→ Activity: Of the lines below, report only those that contain "Start".

■ ■ ■ ■ ■ ■ ■

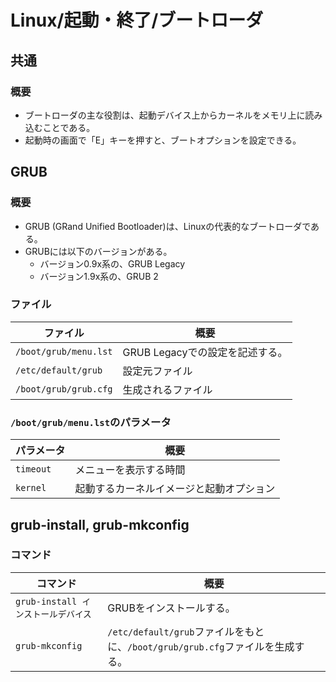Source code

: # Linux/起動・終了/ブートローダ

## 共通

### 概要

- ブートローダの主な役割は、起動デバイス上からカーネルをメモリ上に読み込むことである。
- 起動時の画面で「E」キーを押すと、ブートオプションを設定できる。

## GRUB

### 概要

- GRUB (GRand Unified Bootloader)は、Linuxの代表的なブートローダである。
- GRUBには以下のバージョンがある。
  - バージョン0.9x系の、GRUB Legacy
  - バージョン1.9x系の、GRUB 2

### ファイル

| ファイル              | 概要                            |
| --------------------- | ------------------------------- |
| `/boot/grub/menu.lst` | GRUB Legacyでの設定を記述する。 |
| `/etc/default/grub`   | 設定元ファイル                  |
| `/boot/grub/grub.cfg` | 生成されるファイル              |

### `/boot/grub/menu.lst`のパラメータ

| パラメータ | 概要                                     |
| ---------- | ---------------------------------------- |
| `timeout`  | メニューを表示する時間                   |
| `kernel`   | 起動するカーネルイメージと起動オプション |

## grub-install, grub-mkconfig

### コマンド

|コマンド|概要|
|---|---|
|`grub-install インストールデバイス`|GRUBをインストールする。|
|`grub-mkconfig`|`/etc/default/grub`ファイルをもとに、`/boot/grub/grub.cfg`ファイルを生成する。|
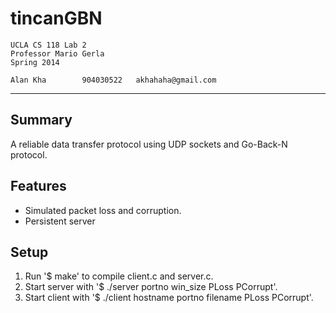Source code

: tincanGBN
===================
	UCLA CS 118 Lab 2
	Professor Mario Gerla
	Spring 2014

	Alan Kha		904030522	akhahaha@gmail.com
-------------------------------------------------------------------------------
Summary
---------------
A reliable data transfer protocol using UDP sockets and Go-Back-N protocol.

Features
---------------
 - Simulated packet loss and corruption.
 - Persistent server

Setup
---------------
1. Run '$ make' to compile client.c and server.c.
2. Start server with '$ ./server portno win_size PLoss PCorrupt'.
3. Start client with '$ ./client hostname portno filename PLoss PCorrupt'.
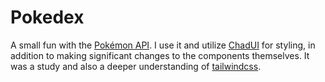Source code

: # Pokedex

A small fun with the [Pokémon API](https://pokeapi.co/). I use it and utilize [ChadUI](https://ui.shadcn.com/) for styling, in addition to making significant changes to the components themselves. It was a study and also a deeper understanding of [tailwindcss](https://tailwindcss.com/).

■ ■ ■ ■ ■ ■ ■

→ Exercise answer:
2. Start server with '$ ./server portno win_size PLoss PCorrupt'.
3. Start client with '$ ./client hostname portno filename PLoss PCorrupt'.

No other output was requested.